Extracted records
________________________________________

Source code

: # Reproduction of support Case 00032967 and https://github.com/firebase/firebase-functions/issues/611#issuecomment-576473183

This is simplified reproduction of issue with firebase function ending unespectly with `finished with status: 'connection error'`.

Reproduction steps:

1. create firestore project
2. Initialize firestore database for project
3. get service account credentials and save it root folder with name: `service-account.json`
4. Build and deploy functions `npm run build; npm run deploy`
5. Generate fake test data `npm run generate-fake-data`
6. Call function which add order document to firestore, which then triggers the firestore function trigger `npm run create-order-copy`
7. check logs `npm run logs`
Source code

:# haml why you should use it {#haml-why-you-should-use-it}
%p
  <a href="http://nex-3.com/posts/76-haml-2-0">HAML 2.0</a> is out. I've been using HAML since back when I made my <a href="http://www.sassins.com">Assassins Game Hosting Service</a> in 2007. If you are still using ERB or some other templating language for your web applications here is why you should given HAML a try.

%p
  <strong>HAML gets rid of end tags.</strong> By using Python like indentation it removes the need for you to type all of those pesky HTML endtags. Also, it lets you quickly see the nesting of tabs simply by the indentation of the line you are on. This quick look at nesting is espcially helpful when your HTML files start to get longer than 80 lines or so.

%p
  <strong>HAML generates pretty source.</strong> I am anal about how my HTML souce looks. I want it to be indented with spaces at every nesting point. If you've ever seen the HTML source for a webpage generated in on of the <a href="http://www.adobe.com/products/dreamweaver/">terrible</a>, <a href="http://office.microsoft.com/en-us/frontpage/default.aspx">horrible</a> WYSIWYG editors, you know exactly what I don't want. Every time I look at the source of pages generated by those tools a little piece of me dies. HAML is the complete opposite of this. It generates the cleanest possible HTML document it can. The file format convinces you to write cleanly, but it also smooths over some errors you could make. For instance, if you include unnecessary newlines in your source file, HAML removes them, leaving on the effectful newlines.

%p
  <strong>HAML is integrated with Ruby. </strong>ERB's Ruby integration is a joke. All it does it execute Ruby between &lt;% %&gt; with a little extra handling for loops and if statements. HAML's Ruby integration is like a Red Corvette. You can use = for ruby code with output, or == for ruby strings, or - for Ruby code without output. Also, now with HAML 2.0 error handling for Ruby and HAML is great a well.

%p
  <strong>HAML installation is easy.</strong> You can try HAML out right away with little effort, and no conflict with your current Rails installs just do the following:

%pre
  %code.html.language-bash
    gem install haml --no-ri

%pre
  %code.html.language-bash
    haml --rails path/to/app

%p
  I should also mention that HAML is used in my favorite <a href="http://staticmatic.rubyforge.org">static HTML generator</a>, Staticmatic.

________________________________________

#### [Exercise brief]
Would you repeat, exactly and with nothing added, every line from the line containing "haml --rails path/to/app" through the last line of the records above?

#### [Written reply]
    haml --rails path/to/app

%p
  I should also mention that HAML is used in my favorite <a href="http://staticmatic.rubyforge.org">static HTML generator</a>, Staticmatic.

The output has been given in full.